The identification of $$N$$ with $$-i\partial_\phi$$ is mathematicaly inconsistent as $$N$$ cannot take negative values. As a consequence it is not surprising that there are some paradoxes.

For example, from $$[\phi, \hat N]=i$$ we can derive an uncertainly relation $$\Delta N \Delta \phi\ge 1/2$$, but when $$\Delta N$$ is small (zero in your fixed number state) this implies $$\Delta \phi>2\pi$$, which is not possible as $$\phi$$ is an angle with bounded range.

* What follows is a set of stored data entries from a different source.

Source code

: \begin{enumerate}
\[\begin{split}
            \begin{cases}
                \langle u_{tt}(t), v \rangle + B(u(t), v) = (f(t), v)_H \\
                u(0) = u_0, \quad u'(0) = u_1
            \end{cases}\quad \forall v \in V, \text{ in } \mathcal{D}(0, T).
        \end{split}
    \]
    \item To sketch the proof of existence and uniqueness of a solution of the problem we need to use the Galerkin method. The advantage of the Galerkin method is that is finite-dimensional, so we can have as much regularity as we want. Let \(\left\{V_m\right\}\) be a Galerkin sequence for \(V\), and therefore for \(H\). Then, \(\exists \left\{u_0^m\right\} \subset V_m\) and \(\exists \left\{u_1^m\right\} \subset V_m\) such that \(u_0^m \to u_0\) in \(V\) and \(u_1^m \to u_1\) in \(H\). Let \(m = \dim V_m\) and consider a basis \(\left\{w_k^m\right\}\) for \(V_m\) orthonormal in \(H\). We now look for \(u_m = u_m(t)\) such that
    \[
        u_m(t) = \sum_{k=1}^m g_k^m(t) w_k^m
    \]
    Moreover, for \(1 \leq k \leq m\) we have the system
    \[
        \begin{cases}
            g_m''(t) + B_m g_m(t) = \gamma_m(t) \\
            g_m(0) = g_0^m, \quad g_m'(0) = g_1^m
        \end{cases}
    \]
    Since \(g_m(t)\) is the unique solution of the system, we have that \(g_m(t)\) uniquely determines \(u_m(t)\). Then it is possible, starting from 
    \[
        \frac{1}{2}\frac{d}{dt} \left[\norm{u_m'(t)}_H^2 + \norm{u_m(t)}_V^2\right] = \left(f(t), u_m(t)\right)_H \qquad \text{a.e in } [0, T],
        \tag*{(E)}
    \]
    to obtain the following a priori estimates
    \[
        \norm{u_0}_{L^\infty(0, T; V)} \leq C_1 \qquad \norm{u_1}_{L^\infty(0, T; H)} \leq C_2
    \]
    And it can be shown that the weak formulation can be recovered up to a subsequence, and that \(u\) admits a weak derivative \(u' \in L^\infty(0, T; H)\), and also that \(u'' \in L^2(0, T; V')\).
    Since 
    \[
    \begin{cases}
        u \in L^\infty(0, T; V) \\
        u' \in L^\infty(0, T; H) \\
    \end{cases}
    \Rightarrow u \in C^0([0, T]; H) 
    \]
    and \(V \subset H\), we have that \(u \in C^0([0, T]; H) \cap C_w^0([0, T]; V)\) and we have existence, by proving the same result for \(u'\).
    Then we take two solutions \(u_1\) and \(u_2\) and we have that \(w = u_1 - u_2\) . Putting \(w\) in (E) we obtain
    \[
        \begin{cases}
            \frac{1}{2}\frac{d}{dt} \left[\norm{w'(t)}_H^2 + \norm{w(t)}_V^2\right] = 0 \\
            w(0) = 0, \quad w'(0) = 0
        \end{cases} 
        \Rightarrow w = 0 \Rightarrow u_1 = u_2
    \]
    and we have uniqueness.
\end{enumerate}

• Your statement " ... Δϕ>2π ...is not possible as ϕ is an angle with bounded range" is closely related to univalence superselection, which is not uncontroversial. Apr 25, 2022 at 12:47
• @Andrea Alciato What is"univalence superselection"? Apr 25, 2022 at 13:13
• See en.wikipedia.org/wiki/Superselection#Examples for something directly related to your statement and pirsa.org/14030114 for the full story on univalence superselection. Apr 25, 2022 at 15:18

It is useful to first review the physics of a quantum planar rotor. Consider the Hilbert space spanned by $$|N\rangle$$. They are eigenstates of the number operator $$\hat{N}|{N}\rangle=N|{N}\rangle$$. The phase eigenstates are defined as $$|\phi\rangle=\sum_N e^{iN\phi}|N\rangle$$. The $$|\phi\rangle$$'s also form an orthonormal basis. The meaning of $$N=-i\partial_\phi$$ is that for a given state written in the $$|\phi\rangle$$ basis:

$$|\psi\rangle=\int_0^{2\pi}d\phi\, \psi(\phi)|\phi\rangle$$

We have

$$\hat{N}|\psi\rangle=\int_0^{2\pi}d\phi\, \Big(-i\partial_\phi\psi(\phi)\Big)|\phi\rangle$$

Now, the BCS case is not really like a rotor, since $$N$$ can not be negative. In this case, it is better to think of $$N$$ as measuring the deviation from the average number of Cooper pairs, which is supposed to be huge, and approximately consider the range $$N$$ to be all integers.